* _EXERCISE_
For the listing below, return the line containing "1. 요구사항 분석하기", the line containing "- 단순히 1차원 배열인가?", and all lines in between, exactly as written and nothing else.

* _TASK INPUT_
========

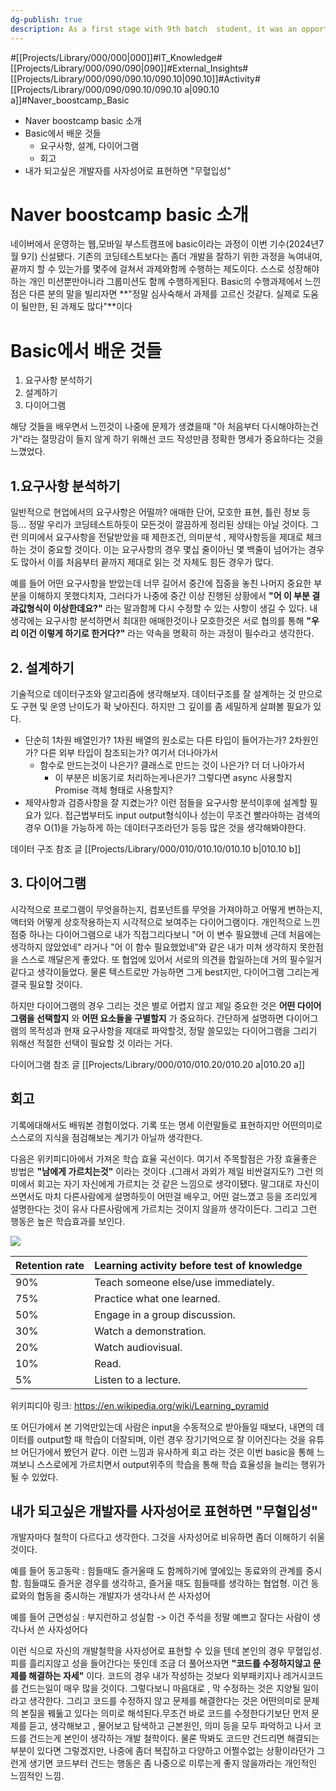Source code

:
 ```yaml
---
dg-publish: true
description: As a first stage with 9th batch  student, it was an opportunity to think about the "basics" as a comprehensive developer, including analyzing requirements, designing data, organizing, and evaluating algorithms and performance before running the two-week program.
---
```

#[[Projects/Library/000/000\|000]]#IT_Knowledge#[[Projects/Library/000/090/090\|090]]#External_Insights#[[Projects/Library/000/090/090.10/090.10\|090.10]]#Activity#[[Projects/Library/000/090/090.10/090.10 a\|090.10 a]]#Naver_boostcamp_Basic
- Naver boostcamp basic 소개
- Basic에서 배운 것들
	- 요구사항, 설계, 다이어그램
	- 회고
- 내가 되고싶은 개발자를 사자성어로 표현하면 "무혈입성"




# Naver boostcamp basic 소개

네이버에서 운영하는 웹,모바일 부스트캠프에 basic이라는 과정이 이번 기수(2024년7월 9기) 신설됐다. 기존의 코딩테스트보다는 좀더 개발을 잘하기 위한 과정을 녹여내여, 끝까지 할 수 있는가를 몇주에 걸쳐서 과제와함께 수행하는 제도이다.
스스로 성장해야하는 개인 미션뿐만아니라 그룹미션도 함께 수행하게된다. Basic의 수행과제에서 느낀점은 다른 분의 말을 빌리자면 **"정말 심사숙해서 과제를 고르신 것같다. 실제로 도움이 될만한, 된 과제도 많다"**이다




# Basic에서 배운 것들

1. 요구사항 분석하기
2. 설계하기
3. 다이어그램

해당 것들을 배우면서 느낀것이 나중에 문제가 생겼을때 "아 처음부터 다시해야하는건가"라는 절망감이 들지 않게 하기 위해선 코드 작성만큼 정확한 명세가 중요하다는 것을 느꼈었다.

## 1.요구사항 분석하기
일반적으로 현업에서의 요구사항은 어떨까? 애매한 단어, 모호한 표현, 틀린 정보 등등... 정말 우리가 코딩테스트하듯이 모든것이 깔끔하게 정리된 상태는 아닐 것이다. 그런 의미에서 요구사항을 전달받았을 때 제한조건, 의미분석 , 제약사항등을 제대로 체크하는 것이 중요할 것이다. 이는 요구사항의 경우 몇십 줄이아닌 몇 백줄이 넘어가는 경우도 많아서 이를 처음부터 끝까지 제대로 읽는 것 자체도 힘든 경우가 많다.

예를 들어 어떤 요구사항을 받았는데 너무 길어서 중간에 집중을 놓친 나머지 중요한 부분을 이해하지 못했다치자, 그러다가 나중에 중간 이상 진행된 상황에서 **"어 이 부분 결과값형식이 이상한데요?"** 라는 말과함께 다시 수정할 수 있는 사항이 생길 수 있다. 내 생각에는 요구사항 분석하면서 최대한 애매한것이나 모호한것은 서로 협의를 통해 **"우리 이건 이렇게 하기로 한거다?"** 라는 약속을 명확히 하는 과정이 필수라고 생각한다.


## 2. 설계하기
기술적으로 데이터구조와 알고리즘에 생각해보자. 데이터구조를 잘 설계하는 것 만으로도 구현 및 운영 난이도가 확 낮아진다. 하지만 그 깊이를 좀 세밀하게 살펴볼 필요가 있다. 

- 단순히 1차원 배열인가? 1차원 배열의 원소로는 다른 타입이 들어가는가? 2차원인가? 다른 외부 타입이 참조되는가? 여기서 더나아가서
	- 함수로 만드는것이 나은가? 클래스로 만드는 것이 나은가? 더 더 나아가서
		- 이 부분은 비동기로 처리하는게나은가? 그렇다면 async 사용할지 Promise 객체 형태로 사용할지?
- 제약사항과 검증사항을 잘 지켰는가?
이런 점들을 요구사항 분석이후에 설계할 필요가 있다. 접근법부터도 input output형식이나 성는이 무조건 빨라야하는 검색의 경우 O(1)을 가능하게 하는 데이터구조라던가 등등 많은 것을 생각해봐야한다.

데이터 구조 참조 글 [[Projects/Library/000/010/010.10/010.10 b\|010.10 b]]


## 3. 다이어그램
시각적으로 프로그램이 무엇을하는지, 컴포넌트를 무엇을 가져야하고 어떻게 변하는지, 액터와 어떻게 상호작용하는지 시각적으로 보여주는 다이어그램이다.
개인적으로 느낀점중 하나는 다이어그램으로 내가 직접그리다보니 "어 이 변수 필요했네 근데 처음에는 생각하지 않았었네" 라거나 "어 이 함수 필요했었네"와 같은 내가 미쳐 생각하지 못한점을 스스로 깨달은게 좋았다. 또 협업에 있어서 서로의 의견을 합일하는데 거의 필수일거 같다고 생각이들었다. 물론 텍스트로만 가능하면 그게 best지만, 다이어그램 그리는게 결국 필요할 것이다.

하지만 다이어그램의 경우 그리는 것은 별로 어렵지 않고 제일 중요한 것은 **어떤 다이어그램을 선택할지** 와 **어떤 요소들을 구별할지** 가 중요하다. 간단하게 설명하면 다이어그램의 목적성과 현재 요구사항을 제대로 파악할것, 정말 쓸모있는 다이어그램을 그리기 위해선 적절한 선택이 필요할 것 이라는 거다. 

다이어그램 참조 글 [[Projects/Library/000/010/010.20/010.20 a\|010.20 a]]



## 회고
기록에대해서도 배워본 경험이었다. 기록 또는 명세 이런말들로 표현하지만 어떤의미로 스스로의 지식을 점검해보는 계기가 아닐까 생각한다.

다음은 위키피디아에서 가져온 학습 효율 곡선이다.
여기서 주목할점은 가장 효율좋은 방법은 **"남에게 가르치는것"** 이라는 것이다 .(그래서 과외가 제일 비싼걸지도?) 그런 의미에서 회고는 자기 자신에게 가르치는 것 같은 느낌으로 생각이됐다. 말그대로 자신이 쓰면서도 마치 다른사람에게 설명하듯이 어떤걸 배우고, 어떤 걸느꼈고 등을 조리있게 설명한다는 것이 유사 다른사람에게 가르치는 것이지 않을까 생각이든다. 그리고 그런 행동은 높은 학습효과를 보인다.

![](https://i.imgur.com/anZcKja.png)

|Retention rate|Learning activity before test of knowledge|
|---|---|
|90%|Teach someone else/use immediately.|
|75%|Practice what one learned.|
|50%|Engage in a group discussion.|
|30%|Watch a demonstration.|
|20%|Watch audiovisual.|
|10%|Read.|
|5%|Listen to a lecture.|

위키피디아 링크: https://en.wikipedia.org/wiki/Learning_pyramid

또 어딘가에서 본 기억만있는데 사람은 input을 수동적으로 받아들일 때보다, 내면의 데이터를 output할 때 학습이 더잘되며, 이런 경우 장기기억으로 잘 이어진다는 것을 유튜브 어딘가에서 봤던거 같다. 이런 느낌과 유사하게 회고 라는 것은 이번 basic을 통해 느껴보니 스스로에게 가르치면서 output위주의 학습을 통해 학습 효율성을 늘리는 행위가 될 수 있었다. 



## 내가 되고싶은 개발자를 사자성어로 표현하면 "무혈입성"

개발자마다 철학이 다르다고 생각한다. 그것을 사자성어로 비유하면 좀더 이해하기 쉬울것이다.

예를 들어 동고동락
: 힘들때도 즐거울때 도 함께하기에 옆에있는 동료와의 관계를 중시함. 힘들떄도 즐거운 경우를 생각하고, 즐거울 때도 힘들때를 생각하는 협업형.
이건 동료와의 협동을 중시하는 개발자가 생각나서 쓴 사자성어


예를 들어 근면성실
: 부지런하고 성실함
-> 이건 주석을 정말 예쁘고 잘다는 사람이 생각나서 쓴 사자성어다

이런 식으로 자신의 개발철학을 사자성어로 표현할 수 있을 텐데 본인의 경우 무혈입성.
피를 흘리지않고 성을 들어간다는 뜻인데 조금 더 풀어쓰자면 **"코드를 수정하지않고 문제를 해결하는 자세"** 이다. 코드의 경우 내가 작성하는 것보다 외부패키지나  레거시코드를 건드는일이 매우 많을 것이다. 그렇다보니  마음대로 , 막 수정하는 것은 지양될 일이라고 생각한다.
그리고 코드를 수정하지 않고 문제를 해결한다는 것은 어떤의미로 문제의 본질을 꿰둟고 있다는 의미로 해석된다.무조건 바로 코드를 수정한다기보단 먼저 문제를 듣고, 생각해보고 , 물어보고 탐색하고  근본원인, 의미 등을 모두 파악하고 나서 코드를 건드는게 본인이 생각하는 개발 철학이다. 물론 딱봐도 코드만 건드리면 해결되는부분이 있다면 그렇겠지만, 나중에 좀더 복잡하고 다양하고 어쩔수없는 상황이라던가 그런게 생기면 코드부터 건드는 행동은 좀 나중으로 미루는게 좋지 않을까라는 개인적인 느낌적인 느낌.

========

* _TASK ANSWER_
1. 요구사항 분석하기
2. 설계하기
3. 다이어그램

해당 것들을 배우면서 느낀것이 나중에 문제가 생겼을때 "아 처음부터 다시해야하는건가"라는 절망감이 들지 않게 하기 위해선 코드 작성만큼 정확한 명세가 중요하다는 것을 느꼈었다.

## 1.요구사항 분석하기
일반적으로 현업에서의 요구사항은 어떨까? 애매한 단어, 모호한 표현, 틀린 정보 등등... 정말 우리가 코딩테스트하듯이 모든것이 깔끔하게 정리된 상태는 아닐 것이다. 그런 의미에서 요구사항을 전달받았을 때 제한조건, 의미분석 , 제약사항등을 제대로 체크하는 것이 중요할 것이다. 이는 요구사항의 경우 몇십 줄이아닌 몇 백줄이 넘어가는 경우도 많아서 이를 처음부터 끝까지 제대로 읽는 것 자체도 힘든 경우가 많다.

예를 들어 어떤 요구사항을 받았는데 너무 길어서 중간에 집중을 놓친 나머지 중요한 부분을 이해하지 못했다치자, 그러다가 나중에 중간 이상 진행된 상황에서 **"어 이 부분 결과값형식이 이상한데요?"** 라는 말과함께 다시 수정할 수 있는 사항이 생길 수 있다. 내 생각에는 요구사항 분석하면서 최대한 애매한것이나 모호한것은 서로 협의를 통해 **"우리 이건 이렇게 하기로 한거다?"** 라는 약속을 명확히 하는 과정이 필수라고 생각한다.


## 2. 설계하기
기술적으로 데이터구조와 알고리즘에 생각해보자. 데이터구조를 잘 설계하는 것 만으로도 구현 및 운영 난이도가 확 낮아진다. 하지만 그 깊이를 좀 세밀하게 살펴볼 필요가 있다. 

- 단순히 1차원 배열인가? 1차원 배열의 원소로는 다른 타입이 들어가는가? 2차원인가? 다른 외부 타입이 참조되는가? 여기서 더나아가서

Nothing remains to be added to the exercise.